Not only is there no capacity for trucks to queue, the drivers tell AYW they "are given little or no instruction before they come or once they arrive."

This all, of course, is a violation of both the Amended Memorandum of Environmental Commitments signed by Forest City Ratner and the state--a document with no penalties--and the Barclays Center Trucks Rules and Requirements.

Loading dock problems

Dean Street between Flatbush and Sixth avenues
AYW points to significant problems at the loading dock, on Dean Street between Flatbush and Sixth avenues, with a short turning radius and no place to queue:
AYW has documented southbound trucks reaching Dean Street where the loading dock is located by making an illegal left turn off of Flatbush Avenue.
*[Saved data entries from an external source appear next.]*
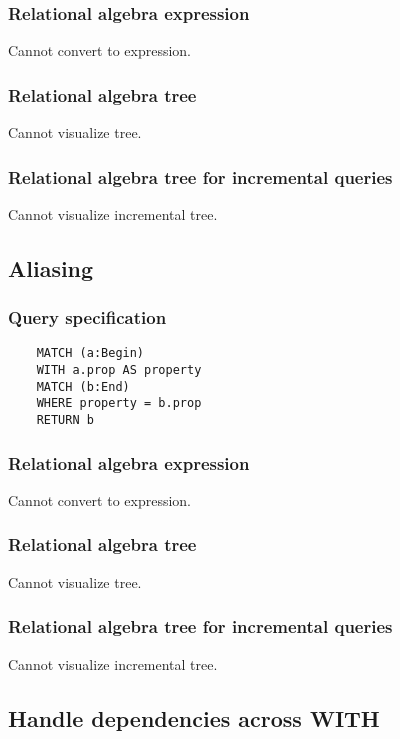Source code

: 	\subsubsection*{Relational algebra expression}

	Cannot convert to expression.

	\subsubsection*{Relational algebra tree}

	Cannot visualize tree.

	\subsubsection*{Relational algebra tree for incremental queries}

	Cannot visualize incremental tree.
	\subsection{Aliasing}

	\subsubsection*{Query specification}

	\begin{lstlisting}
	MATCH (a:Begin)
	WITH a.prop AS property
	MATCH (b:End)
	WHERE property = b.prop
	RETURN b
	\end{lstlisting}


	\subsubsection*{Relational algebra expression}

	Cannot convert to expression.

	\subsubsection*{Relational algebra tree}

	Cannot visualize tree.

	\subsubsection*{Relational algebra tree for incremental queries}

	Cannot visualize incremental tree.
	\subsection{Handle dependencies across WITH}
In order to obey NYC truck regulations, trucks bearing south will enter Dean Street from Flatbush via 5th Avenue, meaning they will have to turn around the triangle in that location. Some truck drivers have told AYW that they have driven down Dean Street from 6th Avenue to Vanderbilt (illegal for trucks) because they have difficulty making the turn at 6th Avenue. Likewise, at least at this time some trucks have difficulty making the turn out of the loading dock without passing over the sidewalk. To the right is a large truck on September 15th passing over a sidewalk a few feet from residences. The fresh damage to the tree was not caused by this truck, but likely another truck doing the same manuever. Some, but not all of these problems may be because construction of the arena is still ongoing while arena preparations are underway.
It's also not clear whether the three parking spaces along Dean Street directly across the loading dock, taken for construction purposes (to maintain the turning radius for truck deliveries), will be permanent.

On the way to the loading dock

A video on AYW shows numerous violations: a truck parked in a lane against traffic on Sixth Avenue, which then drives against traffic onto Dean Street between Sixth and Flatbush to back into the arena (7:15). No flagger is visible. At 1:15, another truck drives down residential Dean Street where trucks are banned.



Dean Street squeeze

For much, much more, go to Atlantic Yards Watch. One more photo, from Aug. 24, with the description from AYW:
A truck in the bike lane is unloaded while other trucks queue on the south side of Dean Street. In the meantime another truck squeezes through the travel lane that remains. At this stage in the project many drivers are one-time visitors to the arena, and some are unfamiliar with driving in an urban setting. All drivers interviewed in the last three weeks state they are not given much information beyond the 620 Atlantic Avenue address.